Doch das ist nicht das Ende der Expansion. Schon im Winter hatte das Unternehmen angekündigt, bis Ende 2018 weitere 100.000 Mitarbeiter weltweit einzustellen. Besonders in Asien expandiert Amazon rapide. Erst Ende März wurde das arabische Verkaufsportal Souq.com von Amazon geschluckt. Während in China Alibaba der dominante Onlinehändler ist, kämpft Amazon gerade um Indien, wo der Onlinehandel massiv wächst.
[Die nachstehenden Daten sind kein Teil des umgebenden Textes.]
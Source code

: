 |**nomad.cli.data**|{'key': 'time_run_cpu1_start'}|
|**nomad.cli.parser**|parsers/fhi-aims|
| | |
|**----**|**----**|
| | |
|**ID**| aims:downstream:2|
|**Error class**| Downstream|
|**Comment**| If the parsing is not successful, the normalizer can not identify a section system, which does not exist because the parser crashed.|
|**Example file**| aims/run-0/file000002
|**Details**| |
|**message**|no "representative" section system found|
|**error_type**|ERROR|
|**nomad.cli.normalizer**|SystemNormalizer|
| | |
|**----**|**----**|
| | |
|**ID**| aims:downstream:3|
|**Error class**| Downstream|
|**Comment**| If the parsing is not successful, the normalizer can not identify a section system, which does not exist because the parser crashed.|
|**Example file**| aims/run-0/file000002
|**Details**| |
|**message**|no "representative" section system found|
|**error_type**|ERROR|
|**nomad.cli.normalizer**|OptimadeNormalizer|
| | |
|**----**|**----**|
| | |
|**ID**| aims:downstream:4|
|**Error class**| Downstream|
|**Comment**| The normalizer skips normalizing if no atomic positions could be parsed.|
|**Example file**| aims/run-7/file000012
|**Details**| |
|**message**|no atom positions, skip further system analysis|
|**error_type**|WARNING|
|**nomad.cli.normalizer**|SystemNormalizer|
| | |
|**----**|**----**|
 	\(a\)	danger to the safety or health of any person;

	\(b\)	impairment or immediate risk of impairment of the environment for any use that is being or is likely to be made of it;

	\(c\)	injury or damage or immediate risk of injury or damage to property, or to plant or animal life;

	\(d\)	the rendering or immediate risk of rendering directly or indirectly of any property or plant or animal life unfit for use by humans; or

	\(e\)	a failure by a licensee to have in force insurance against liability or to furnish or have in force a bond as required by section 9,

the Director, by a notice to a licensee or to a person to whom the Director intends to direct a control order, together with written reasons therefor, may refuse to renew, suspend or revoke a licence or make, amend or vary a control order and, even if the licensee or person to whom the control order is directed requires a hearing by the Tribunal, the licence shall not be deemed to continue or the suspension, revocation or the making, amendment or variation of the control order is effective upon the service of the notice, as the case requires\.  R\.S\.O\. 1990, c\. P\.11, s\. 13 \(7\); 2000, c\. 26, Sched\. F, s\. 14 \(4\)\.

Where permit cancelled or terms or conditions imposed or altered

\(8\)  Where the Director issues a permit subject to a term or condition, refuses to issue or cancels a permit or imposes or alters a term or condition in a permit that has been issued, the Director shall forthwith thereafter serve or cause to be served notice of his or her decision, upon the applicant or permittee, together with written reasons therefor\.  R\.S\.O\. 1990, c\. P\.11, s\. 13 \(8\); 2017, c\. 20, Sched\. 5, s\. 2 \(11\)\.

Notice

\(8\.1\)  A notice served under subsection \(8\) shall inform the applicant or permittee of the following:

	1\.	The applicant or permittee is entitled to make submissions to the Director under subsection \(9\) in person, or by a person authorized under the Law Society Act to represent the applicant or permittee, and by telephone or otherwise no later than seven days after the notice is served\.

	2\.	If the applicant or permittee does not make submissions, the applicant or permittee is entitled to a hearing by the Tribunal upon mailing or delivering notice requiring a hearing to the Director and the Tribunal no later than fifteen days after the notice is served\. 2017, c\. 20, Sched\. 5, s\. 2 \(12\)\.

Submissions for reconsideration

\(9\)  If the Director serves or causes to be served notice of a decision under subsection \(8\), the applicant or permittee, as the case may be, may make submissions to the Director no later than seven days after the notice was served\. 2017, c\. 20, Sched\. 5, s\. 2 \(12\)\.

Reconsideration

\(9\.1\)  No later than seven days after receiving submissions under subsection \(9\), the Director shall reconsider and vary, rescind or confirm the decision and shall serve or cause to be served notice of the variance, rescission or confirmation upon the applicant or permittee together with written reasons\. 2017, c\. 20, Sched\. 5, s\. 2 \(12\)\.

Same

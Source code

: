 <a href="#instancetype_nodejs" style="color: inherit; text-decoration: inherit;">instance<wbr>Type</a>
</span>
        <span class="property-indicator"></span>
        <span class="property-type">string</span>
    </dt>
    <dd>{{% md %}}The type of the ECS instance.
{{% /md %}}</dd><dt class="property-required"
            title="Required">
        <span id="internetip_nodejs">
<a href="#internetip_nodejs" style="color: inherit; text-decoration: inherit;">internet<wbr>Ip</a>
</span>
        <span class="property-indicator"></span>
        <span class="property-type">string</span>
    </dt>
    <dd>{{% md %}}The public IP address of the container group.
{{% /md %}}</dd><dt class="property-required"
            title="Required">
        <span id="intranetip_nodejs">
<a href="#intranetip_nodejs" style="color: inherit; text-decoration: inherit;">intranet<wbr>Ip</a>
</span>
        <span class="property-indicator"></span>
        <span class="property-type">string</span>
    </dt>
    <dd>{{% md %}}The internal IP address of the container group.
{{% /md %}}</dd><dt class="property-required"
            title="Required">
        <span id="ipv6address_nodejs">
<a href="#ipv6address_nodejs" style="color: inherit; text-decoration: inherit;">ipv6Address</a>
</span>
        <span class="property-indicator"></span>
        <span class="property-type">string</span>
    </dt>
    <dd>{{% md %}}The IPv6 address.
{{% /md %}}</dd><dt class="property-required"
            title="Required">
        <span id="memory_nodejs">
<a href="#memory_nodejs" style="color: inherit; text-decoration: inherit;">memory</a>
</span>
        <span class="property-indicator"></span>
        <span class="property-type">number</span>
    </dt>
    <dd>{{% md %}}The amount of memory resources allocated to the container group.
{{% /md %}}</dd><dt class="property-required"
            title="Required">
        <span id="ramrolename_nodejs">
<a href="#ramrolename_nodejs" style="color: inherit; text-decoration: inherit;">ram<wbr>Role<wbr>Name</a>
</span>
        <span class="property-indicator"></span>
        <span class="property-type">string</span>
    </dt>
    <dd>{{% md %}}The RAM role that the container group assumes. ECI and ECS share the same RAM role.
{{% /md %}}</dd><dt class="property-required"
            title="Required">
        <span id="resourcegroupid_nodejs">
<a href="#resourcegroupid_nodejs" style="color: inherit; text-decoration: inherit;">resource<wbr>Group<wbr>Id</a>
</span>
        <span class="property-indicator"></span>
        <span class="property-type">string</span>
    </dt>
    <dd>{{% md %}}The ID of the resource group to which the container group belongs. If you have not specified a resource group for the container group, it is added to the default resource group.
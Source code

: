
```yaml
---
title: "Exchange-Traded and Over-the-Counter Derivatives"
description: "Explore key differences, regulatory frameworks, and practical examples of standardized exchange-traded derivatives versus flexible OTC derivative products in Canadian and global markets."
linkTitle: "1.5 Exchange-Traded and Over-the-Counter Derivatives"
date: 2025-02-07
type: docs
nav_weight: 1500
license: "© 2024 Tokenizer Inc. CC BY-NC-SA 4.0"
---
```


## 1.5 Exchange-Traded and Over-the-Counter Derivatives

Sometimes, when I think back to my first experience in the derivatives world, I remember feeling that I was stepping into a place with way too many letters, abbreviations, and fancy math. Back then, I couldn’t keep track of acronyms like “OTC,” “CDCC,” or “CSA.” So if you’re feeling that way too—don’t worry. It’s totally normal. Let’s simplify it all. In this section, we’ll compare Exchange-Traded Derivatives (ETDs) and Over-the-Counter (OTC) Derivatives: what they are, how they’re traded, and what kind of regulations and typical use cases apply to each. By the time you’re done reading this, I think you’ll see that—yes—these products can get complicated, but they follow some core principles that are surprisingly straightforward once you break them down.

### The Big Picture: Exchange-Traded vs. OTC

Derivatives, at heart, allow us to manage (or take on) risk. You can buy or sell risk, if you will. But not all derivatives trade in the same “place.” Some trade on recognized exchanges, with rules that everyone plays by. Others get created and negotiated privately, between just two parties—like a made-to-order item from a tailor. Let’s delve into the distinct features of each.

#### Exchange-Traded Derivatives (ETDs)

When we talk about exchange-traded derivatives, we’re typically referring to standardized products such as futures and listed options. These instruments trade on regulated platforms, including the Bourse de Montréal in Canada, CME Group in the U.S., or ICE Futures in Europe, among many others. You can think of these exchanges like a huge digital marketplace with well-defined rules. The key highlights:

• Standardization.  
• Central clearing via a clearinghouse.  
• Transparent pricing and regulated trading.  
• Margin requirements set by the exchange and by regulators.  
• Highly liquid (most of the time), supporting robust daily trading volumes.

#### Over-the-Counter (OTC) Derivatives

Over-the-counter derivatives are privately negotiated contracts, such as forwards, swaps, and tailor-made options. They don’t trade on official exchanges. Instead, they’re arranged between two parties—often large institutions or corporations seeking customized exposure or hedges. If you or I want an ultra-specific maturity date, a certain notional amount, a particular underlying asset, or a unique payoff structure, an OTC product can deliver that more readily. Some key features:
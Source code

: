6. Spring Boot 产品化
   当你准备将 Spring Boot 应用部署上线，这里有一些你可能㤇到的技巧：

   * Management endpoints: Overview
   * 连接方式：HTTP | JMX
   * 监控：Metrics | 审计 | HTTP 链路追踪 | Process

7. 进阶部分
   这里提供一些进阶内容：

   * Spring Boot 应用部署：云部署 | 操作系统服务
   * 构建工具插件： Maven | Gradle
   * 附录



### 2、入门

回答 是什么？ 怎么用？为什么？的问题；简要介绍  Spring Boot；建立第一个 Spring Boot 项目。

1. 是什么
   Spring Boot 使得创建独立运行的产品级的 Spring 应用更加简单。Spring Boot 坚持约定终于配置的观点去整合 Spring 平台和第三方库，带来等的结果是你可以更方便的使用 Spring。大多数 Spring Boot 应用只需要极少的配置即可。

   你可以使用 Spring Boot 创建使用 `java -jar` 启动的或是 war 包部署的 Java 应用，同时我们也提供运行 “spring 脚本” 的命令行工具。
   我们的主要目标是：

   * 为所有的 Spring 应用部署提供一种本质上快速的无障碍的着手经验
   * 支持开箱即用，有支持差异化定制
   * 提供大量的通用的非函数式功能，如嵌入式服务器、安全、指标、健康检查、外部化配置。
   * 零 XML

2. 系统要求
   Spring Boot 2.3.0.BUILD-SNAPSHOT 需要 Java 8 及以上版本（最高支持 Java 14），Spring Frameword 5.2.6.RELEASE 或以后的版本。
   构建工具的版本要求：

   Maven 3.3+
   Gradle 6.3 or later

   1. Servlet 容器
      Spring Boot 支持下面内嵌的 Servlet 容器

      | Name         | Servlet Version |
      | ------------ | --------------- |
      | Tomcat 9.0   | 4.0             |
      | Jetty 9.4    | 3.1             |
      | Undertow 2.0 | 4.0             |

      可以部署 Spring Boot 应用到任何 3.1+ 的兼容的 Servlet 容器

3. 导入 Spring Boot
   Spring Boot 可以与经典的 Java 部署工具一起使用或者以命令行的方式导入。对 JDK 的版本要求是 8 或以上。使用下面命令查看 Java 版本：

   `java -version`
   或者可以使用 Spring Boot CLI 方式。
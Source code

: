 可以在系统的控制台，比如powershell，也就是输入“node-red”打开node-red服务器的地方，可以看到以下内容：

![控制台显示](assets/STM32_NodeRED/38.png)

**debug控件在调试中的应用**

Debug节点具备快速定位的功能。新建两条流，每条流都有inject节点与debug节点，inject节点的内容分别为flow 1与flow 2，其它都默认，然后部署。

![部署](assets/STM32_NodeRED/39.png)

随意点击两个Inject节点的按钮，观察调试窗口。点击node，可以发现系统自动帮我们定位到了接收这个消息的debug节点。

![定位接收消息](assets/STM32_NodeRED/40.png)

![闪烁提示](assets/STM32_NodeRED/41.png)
Fünf Milliarden will Bezos in den nächsten Jahren in Indien investieren, berichtet „Bloomberg“.

Das hat gute Gründe: Indien ist ein riesiger Markt, und ein großer Teil der Bevölkerung entdeckt die globalisierte Wirtschaft und den Onlinehandel gerade erst. Um die Gunst der Käufer rittern aber auch zwei andere indische Anbieter, Flipkart Internet Pvt. und Snapdeal. In einem Interview mit „Fortune“ sagte Diego Piacentini, Amazon-Verantwortlicher in Indien, über die Möglichkeiten von Amazon in Indien: „Hier geht es nicht um Milliarden, sondern um Billionen von Dollar.“

Arbeit am Amazon-Universum

Amazons Kampf um das Wachstum findet aber nicht nur im klassischen Onlinehandel statt. Den Großteil seines Gewinns erwirtschaftete Amazon im vergangenen Quartal mit Cloud-Computing, also der Speicherung von Daten im Netz. Dort hat man angesichts aufholender Konkurrenz weiter investiert. Auch der Logistikbereich ist mittlerweile ein eigenständiger und lukrativer Geschäftszweig für das Unternehmen.

Außerdem wurden zahllose Services eingerichtet, die auf das langfristige Ziel von Amazon hindeuten: Online- und Offlinewelt sollen zusammengeführt werden und verschmelzen, zu einer Art Amazon-Universum, in dem alle Dienstleistungen von der US-amerikanischen Firma angeboten werden.

Eierlegende Onlinewollmilchsau

Einige Beispiele: Mit „Amazon Pay“, einem Vorstoß in den Bankensektor, wurde ein Bezahldienst eingerichtet, der in jedem Geschäft ein Zahlung per Smartphone möglich machen soll. Mit „Home Services“ kann man auch Elektriker, Putzkräfte oder Installateure über Amazon buchen. Mit „Amazon Chime“ wurde ein Onlinetool für Meetings entwickelt. Und über „Amazon Smile“ kann man seit letztem Jahr an karitative Einrichtungen spenden. Kolportiert wurde auch die Einrichtung eines eigenen Messenger-Dienstes („Amazon Anywhere“) a la Whatsapp, der wie ein Bindeglied alle Services bündeln würde. So könnte man jederzeit und überall auf das Amazon-Universum zugreifen.